Questionnement existentiel d'un pape dans le dernier Nanni Moretti.

 

 

 

 Tapis rouge, cape rouge, porte rouge, tout est théâtre dans un monde de faux semblants où l'on voudrait que la foi fut inébranlable.

 

Et surtout, rideau rouge, devant lequel le pape, contrairement à la tradition, n'apparaît pas... Dans une scène hyper-théâtralisée, un cardinal crie à la foule avant l'entrée en scène du protagoniste:

 

 

HABEMUS PAPAM

 

 

En latin, "Nous avons un pape."

 

 

Dans cette scène tragi-comique, on entend Piccoli, remarquable dans le rôle, pousser un cri d'effroi. Un cri de tragédien que l'on attendrait davantage à la fin de l'intrigue qu'au début. Et l'on voit le rideau, flottant, qui ne s'ouvre sur rien.

 

 

 

HABEMUS PAPAM ET MOLIERE

 

 

Le pape, donc, joue  à l'Arlésienne. Rien d'étonnant  quand il s'agit d'un pape malgré lui.

 

 

 

 

 

Molière raillait, en son temps, le faux savoir des médecins et leur ton sentencieux, en ridiculisant leur incompétence à coups de latin inventé.

 

 Nanni Moretti, lui, prend un malin plaisir à confronter le pape à deux médecins, meilleurs  psychanalystes d'Italie.
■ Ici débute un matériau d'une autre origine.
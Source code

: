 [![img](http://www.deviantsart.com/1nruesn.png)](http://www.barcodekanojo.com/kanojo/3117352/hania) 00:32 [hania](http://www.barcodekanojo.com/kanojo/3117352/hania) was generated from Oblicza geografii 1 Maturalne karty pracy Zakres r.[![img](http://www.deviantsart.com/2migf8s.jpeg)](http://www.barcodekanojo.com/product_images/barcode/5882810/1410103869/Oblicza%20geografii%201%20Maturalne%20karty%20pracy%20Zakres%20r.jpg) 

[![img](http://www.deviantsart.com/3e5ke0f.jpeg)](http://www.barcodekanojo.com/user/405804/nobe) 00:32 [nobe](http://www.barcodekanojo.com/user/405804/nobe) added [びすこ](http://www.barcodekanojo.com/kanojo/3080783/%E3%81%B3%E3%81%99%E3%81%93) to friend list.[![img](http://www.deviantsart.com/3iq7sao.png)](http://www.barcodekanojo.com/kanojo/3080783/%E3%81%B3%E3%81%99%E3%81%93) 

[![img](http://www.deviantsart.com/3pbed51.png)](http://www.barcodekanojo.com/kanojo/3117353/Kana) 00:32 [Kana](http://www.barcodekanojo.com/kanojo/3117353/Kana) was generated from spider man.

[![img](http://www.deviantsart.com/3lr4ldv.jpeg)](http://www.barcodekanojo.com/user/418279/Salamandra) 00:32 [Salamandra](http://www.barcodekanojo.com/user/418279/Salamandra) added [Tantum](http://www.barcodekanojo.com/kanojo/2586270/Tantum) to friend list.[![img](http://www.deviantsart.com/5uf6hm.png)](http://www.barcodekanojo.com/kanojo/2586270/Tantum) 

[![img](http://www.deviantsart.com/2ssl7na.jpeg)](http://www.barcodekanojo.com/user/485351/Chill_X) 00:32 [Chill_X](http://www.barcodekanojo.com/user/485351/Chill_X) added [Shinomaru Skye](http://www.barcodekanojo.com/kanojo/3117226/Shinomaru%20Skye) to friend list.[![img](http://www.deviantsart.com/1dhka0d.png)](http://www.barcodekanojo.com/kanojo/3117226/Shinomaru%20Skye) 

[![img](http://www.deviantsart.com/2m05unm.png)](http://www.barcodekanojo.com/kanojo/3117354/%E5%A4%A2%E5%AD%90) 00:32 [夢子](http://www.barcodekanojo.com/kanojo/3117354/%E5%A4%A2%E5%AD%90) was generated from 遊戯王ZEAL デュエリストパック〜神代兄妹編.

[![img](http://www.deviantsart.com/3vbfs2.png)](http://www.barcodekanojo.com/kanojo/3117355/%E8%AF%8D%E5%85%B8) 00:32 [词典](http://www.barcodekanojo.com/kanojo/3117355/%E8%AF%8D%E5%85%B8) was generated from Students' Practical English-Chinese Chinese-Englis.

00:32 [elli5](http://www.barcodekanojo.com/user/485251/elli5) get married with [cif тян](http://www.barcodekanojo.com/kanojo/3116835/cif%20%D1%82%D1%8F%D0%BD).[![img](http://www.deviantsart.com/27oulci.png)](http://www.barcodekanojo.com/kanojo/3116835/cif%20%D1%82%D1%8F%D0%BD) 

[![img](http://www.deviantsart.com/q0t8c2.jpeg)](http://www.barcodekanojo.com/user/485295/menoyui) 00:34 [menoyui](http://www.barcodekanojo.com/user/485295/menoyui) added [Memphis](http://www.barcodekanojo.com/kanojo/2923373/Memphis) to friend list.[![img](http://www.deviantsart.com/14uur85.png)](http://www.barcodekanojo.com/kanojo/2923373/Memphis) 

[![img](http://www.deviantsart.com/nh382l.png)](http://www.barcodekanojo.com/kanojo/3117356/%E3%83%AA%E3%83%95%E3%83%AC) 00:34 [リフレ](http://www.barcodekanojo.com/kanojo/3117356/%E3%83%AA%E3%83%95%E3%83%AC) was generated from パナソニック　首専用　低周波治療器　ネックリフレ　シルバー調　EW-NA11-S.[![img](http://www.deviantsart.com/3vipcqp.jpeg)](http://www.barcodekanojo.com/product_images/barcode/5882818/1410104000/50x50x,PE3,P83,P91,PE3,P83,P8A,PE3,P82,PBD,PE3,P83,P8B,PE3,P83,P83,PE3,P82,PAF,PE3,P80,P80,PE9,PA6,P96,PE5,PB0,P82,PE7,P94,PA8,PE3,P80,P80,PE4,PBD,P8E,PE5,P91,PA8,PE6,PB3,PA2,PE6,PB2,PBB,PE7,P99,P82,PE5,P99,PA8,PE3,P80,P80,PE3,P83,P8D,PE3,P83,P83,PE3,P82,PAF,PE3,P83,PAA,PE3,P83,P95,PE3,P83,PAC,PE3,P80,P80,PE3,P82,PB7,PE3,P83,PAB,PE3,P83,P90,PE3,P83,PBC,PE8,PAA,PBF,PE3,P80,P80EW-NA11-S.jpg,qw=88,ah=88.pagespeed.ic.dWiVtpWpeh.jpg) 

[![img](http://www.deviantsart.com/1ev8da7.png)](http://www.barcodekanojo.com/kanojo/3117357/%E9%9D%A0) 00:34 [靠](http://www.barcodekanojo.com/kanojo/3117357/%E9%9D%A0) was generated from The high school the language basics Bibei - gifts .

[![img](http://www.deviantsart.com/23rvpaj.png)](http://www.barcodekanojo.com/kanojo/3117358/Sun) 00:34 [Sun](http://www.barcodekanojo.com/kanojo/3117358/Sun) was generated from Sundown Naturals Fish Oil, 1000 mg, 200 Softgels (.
La religion face à Freud, Moretti en rêvait, et l'a fait. D'une manière plutôt réussie. Le pape, une fois devant la psy, doit bien s'inventer une occupation. Il déclare être acteur. S'ensuit une métaphore filée qui envahit peu à peu tout le film, dans un parallèle constant entre l'acteur et l'homme d'Eglise.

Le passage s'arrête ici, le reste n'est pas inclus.